We know about the Nigerian lottery scams, promising $1 million in an unsolicited e-mail.
And Publishers Clearing House has warned us it doesn't announce winnings in e-mails.
Now the Florida Lottery wants you to know that an e-mail circulating nationwide is the latest tactic by scam artists to coax you out of your personal information and potentially steal your identity. And it's no wonder the Florida Lottery is the vehicle for the scam, as it is one of the most searched on the Internet.
It's been almost three years since the Florida Lottery issued a warning about a lottery scam under its name, but this week, the agency said there is particular concern about this scheme.
The e-mail uses the name of an actual supervisor at the Florida Lottery. There is a also link to a real Florida Lottery Web site.
"This one was just different," said Jackie Barreiros, a spokeswoman for the Florida Lottery. "It was too close to reality."
The e-mail does not request you send money, but instead asks for personal information such as your name, birth date, address and Social Security number or employer identification number.
"Legitimate lotteries in this country don't operate that way," said Kevin Jackson, Hillsborough's chief consumer protection investigator. "But it doesn't surprise me that someone has come up with a new and better way to rip someone off."
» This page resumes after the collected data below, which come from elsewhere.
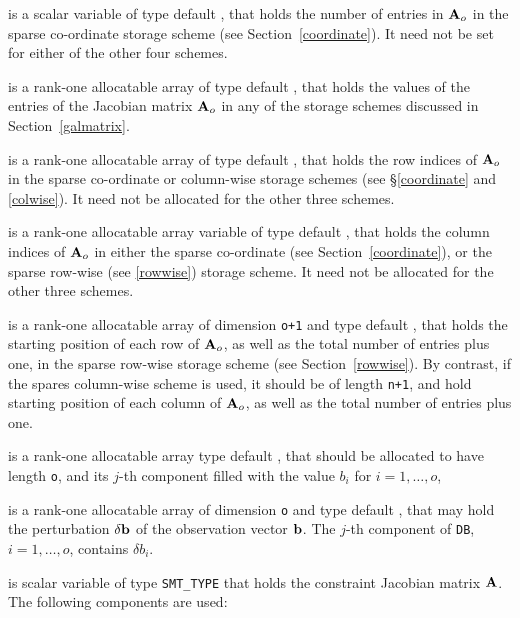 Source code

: \documentclass{galahad}
\begin{document}
\begin{description}
\begin{description}
 is a scalar variable of type default \integer, that 
holds the number of entries in ${\mathbf{A}}_o$
in the sparse co-ordinate storage scheme (see Section~\ref{coordinate}). 
It need not be set for either of the other four schemes.

 is a rank-one allocatable array of type default \realdp, that 
holds
the values of the entries of the Jacobian matrix ${\mathbf{A}}_o$ in any of the 
storage schemes discussed in Section~\ref{galmatrix}.

 is a rank-one allocatable array of type default \integer,
that holds the row indices of ${\mathbf{A}}_o$ in the sparse co-ordinate 
or column-wise storage schemes (see \S\ref{coordinate} and \ref{colwise}).
It need not be allocated for the other three schemes.

 is a rank-one allocatable array variable of type default \integer,
that holds the column indices of ${\mathbf{A}}_o$ in either the sparse co-ordinate 
(see Section~\ref{coordinate}), or the sparse row-wise 
(see \ref{rowwise}) storage scheme.
It need not be allocated for the other three schemes.

 is a rank-one allocatable array of dimension {\tt o+1} and type 
default \integer, that holds the 
starting position of each row of ${\mathbf{A}}_o$, as well
as the total number of entries plus one, in the sparse row-wise storage
scheme (see Section~\ref{rowwise}). By contrast, if the spares column-wise 
scheme is used, it should be of length {\tt n+1}, and hold
starting position of each column of ${\mathbf{A}}_o$, as well
as the total number of entries plus one.
\end{description}

 is a rank-one allocatable array type default \realdp, that 
should be allocated to have length {\tt o}, and its $j$-th component 
filled with the value $b_{i}$ for $i = 1, \ldots , o$, 

 is a rank-one allocatable array of dimension {\tt o} and type 
default \realdp, that may hold the perturbation $\delta {\mathbf{b}}$ 
of the observation vector ${\mathbf{b}}$.
The $j$-th component of 
{\tt DB}, $i = 1,  \ldots ,  o$, contains $\delta b_{i}$.

 is scalar variable of type {\tt SMT\_TYPE} that holds the constraint 
Jacobian matrix ${\mathbf{A}}$. The following components are used:

\begin{description}


\end{description}
\end{description}
\end{document}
Jackson said the typical lottery scams come from foreign countries and often originate in West Africa. They ask for a bank account to send money the person supposedly won and then trick the victim out of funds.
But for one to emerge within the United States, tied to a lottery agency and seeking personal information, appears unusual, he said.
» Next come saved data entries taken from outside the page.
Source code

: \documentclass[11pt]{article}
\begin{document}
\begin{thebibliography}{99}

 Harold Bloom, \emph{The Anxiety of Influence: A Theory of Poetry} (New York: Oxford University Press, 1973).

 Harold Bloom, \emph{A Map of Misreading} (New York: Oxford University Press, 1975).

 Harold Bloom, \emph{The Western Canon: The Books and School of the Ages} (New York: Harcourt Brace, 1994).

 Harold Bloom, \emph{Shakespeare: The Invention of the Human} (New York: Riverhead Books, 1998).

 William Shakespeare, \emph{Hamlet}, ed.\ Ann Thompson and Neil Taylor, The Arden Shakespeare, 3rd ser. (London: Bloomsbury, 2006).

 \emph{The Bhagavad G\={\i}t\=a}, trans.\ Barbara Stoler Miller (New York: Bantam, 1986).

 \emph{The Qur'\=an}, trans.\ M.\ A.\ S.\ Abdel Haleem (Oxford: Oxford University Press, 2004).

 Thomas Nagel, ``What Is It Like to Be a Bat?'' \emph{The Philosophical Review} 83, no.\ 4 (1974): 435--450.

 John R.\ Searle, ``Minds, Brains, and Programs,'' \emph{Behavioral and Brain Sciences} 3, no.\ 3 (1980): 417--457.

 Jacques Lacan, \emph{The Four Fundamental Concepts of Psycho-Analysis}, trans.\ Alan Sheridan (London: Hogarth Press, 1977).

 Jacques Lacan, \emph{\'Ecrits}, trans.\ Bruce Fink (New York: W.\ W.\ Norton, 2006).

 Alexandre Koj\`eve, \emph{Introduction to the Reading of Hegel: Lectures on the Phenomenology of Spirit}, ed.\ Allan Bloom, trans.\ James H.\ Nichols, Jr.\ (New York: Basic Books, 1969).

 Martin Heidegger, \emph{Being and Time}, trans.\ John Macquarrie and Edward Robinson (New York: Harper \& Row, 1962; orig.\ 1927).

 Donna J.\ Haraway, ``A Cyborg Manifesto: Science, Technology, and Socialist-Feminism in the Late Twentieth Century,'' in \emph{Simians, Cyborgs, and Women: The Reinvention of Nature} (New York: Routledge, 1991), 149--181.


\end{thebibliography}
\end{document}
"I've not really seen a lot of that," Jackson said. "This one sounds pretty specific. It can be fairly damaging if someone fell for it."
The Florida Lottery became aware of the e-mail after a call from Oregon raising questions about it.
The e-mail proclaimed, "You have therefore been approved to claim a total of US$1,000,000.00 (One Million United States Dollars) in ATM cash credited to file EAAL/8510YHI/2010."
Barreiros said the Lottery is unaware of anyone falling for the scam at this point, but urged consumers to remain vigilant about protecting their information.
So here's the Edge, courtesy of the Florida Lottery:
• The Florida Lottery will never ask for your Social Security number via e-mail.
• Buy Florida Lottery tickets only from authorized retailers. Visit the Florida Lottery Web site at flalottery.com to find a retailer near you.
• Never redeem a Florida Lottery ticket for a stranger or pay money to collect a prize.
• Do not give your credit card numbers or personal information over the telephone or via e-mail to anyone promising Florida Lottery cash prizes or memberships.
• Avoid collect telephone calls from anyone claiming to be a Florida Lottery official. And do not respond to letters, telephone calls or e-mails about a promotion or game you don't remember participating in or buying a ticket for.